_EXERCISE BRIEF_
The answer should be one number only, namely how many lines of the records hold the word "tasks".

Extracted records
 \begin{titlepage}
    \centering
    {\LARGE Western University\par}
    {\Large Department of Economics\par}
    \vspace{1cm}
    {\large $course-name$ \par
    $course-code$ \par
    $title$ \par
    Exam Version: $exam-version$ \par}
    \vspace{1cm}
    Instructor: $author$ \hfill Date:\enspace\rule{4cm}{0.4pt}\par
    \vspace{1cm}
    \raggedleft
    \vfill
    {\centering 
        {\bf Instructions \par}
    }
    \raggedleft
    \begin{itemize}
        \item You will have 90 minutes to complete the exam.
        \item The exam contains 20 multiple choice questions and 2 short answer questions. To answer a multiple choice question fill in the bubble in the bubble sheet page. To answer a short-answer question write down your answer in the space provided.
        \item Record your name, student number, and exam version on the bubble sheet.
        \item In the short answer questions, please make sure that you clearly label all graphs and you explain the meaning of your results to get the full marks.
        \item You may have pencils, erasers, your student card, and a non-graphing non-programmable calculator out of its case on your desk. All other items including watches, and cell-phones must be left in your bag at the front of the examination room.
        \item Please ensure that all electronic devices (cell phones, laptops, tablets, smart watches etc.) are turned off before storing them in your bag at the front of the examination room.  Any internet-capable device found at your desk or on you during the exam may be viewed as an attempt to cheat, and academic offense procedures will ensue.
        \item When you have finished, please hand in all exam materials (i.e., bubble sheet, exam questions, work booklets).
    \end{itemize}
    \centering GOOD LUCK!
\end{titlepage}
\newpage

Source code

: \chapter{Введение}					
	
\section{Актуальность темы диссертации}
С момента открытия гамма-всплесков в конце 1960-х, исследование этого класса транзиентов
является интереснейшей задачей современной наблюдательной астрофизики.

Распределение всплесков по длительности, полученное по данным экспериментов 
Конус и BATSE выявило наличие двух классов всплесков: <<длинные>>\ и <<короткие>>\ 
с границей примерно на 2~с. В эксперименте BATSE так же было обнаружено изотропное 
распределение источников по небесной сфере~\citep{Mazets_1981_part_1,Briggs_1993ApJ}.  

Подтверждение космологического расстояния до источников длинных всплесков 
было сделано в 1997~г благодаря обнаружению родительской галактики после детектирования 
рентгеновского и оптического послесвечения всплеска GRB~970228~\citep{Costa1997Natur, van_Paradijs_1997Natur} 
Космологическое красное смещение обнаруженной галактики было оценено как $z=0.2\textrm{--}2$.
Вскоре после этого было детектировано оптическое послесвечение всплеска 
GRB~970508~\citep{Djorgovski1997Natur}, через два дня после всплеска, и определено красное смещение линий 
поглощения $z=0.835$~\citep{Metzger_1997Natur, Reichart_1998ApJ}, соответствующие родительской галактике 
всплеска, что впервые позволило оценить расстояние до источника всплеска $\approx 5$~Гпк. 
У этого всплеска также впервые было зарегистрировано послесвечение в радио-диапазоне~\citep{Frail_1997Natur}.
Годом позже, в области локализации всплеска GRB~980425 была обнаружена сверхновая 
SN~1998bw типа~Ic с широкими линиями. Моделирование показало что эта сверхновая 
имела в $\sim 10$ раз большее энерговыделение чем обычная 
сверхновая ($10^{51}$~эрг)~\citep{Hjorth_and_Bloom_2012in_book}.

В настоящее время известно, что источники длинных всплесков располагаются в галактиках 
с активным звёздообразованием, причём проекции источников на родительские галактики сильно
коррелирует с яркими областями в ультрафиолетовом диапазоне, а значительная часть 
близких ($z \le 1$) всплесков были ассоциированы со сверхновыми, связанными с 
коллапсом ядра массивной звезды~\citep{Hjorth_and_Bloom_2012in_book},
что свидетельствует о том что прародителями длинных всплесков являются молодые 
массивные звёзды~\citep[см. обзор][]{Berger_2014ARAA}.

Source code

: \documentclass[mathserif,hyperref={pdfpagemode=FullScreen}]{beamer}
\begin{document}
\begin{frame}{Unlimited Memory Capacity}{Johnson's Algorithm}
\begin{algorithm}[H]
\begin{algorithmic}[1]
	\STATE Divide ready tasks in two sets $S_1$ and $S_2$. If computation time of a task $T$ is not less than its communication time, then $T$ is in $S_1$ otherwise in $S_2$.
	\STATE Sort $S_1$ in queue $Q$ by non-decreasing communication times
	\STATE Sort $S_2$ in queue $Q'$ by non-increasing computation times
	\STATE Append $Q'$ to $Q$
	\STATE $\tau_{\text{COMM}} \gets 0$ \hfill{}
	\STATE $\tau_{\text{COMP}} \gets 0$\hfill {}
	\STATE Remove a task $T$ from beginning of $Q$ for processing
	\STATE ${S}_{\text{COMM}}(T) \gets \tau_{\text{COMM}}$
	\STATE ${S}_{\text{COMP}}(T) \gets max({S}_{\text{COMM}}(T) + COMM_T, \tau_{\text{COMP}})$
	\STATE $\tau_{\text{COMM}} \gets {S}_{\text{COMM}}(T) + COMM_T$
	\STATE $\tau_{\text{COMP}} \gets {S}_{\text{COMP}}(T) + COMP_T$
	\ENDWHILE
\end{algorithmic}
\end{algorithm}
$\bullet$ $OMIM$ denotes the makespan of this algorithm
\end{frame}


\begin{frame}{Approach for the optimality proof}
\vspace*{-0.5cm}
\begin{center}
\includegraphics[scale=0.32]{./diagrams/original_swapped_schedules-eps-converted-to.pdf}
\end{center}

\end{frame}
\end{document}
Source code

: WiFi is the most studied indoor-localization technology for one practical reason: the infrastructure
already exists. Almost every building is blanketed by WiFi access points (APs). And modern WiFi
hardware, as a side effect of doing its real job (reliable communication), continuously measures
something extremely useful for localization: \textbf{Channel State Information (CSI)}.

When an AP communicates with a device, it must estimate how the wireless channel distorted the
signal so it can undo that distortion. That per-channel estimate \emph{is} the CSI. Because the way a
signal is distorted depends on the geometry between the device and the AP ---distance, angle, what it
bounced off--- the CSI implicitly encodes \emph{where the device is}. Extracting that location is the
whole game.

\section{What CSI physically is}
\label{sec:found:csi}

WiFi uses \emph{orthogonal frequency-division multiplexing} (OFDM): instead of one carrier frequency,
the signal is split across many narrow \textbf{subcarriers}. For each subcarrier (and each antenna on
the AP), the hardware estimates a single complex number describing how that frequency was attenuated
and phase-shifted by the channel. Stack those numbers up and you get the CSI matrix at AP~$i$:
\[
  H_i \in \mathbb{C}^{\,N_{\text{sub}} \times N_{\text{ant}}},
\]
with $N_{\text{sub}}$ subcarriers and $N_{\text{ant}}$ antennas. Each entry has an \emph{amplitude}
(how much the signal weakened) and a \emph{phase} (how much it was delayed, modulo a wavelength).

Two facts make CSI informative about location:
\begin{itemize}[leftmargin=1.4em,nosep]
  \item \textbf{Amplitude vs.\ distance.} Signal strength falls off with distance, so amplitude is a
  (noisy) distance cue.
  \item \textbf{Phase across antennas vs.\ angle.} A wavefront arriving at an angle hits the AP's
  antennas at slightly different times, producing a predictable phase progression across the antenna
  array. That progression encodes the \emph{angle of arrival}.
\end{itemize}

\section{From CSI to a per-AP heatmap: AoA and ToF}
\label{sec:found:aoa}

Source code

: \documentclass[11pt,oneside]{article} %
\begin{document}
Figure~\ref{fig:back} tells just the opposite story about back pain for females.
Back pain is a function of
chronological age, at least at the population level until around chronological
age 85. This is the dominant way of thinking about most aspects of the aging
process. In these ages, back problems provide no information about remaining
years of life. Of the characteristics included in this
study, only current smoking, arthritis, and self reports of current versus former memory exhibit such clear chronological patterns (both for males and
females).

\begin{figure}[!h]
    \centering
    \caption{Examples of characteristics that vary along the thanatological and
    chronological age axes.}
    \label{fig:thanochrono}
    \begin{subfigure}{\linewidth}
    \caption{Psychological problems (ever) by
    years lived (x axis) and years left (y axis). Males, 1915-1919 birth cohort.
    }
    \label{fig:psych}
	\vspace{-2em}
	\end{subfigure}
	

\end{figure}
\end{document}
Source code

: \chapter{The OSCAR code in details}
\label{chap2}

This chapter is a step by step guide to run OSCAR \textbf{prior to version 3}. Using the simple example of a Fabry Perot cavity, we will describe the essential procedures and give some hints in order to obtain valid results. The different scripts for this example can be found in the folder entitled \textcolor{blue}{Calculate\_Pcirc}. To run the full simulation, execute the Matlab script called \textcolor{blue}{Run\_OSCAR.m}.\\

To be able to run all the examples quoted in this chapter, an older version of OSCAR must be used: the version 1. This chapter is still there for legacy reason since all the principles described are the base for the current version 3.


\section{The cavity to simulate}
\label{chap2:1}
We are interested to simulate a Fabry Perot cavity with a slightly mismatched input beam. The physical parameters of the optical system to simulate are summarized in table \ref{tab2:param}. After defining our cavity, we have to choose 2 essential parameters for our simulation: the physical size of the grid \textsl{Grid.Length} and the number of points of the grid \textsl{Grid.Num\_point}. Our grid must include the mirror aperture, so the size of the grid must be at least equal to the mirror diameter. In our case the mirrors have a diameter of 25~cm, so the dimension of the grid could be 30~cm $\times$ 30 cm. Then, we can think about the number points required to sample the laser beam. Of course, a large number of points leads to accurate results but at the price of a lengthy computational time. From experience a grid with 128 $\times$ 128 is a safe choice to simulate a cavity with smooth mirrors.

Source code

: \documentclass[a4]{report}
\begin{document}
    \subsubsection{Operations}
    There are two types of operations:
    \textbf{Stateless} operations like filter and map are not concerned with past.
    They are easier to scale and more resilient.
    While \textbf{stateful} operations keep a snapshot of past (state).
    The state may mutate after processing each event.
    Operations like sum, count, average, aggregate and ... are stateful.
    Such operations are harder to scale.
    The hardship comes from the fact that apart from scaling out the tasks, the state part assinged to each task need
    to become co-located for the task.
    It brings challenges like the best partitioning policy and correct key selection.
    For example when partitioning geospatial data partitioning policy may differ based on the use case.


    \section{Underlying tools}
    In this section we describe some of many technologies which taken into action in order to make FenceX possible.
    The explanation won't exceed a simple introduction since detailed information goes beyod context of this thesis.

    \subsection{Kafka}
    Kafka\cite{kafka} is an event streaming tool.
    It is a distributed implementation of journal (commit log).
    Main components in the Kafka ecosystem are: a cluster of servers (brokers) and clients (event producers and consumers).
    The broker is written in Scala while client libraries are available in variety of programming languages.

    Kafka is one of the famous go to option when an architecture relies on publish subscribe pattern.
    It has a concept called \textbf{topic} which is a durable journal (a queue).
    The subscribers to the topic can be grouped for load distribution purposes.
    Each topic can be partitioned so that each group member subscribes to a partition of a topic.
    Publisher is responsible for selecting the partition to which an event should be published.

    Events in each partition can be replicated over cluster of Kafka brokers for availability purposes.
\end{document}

_ANSWER AREA_
2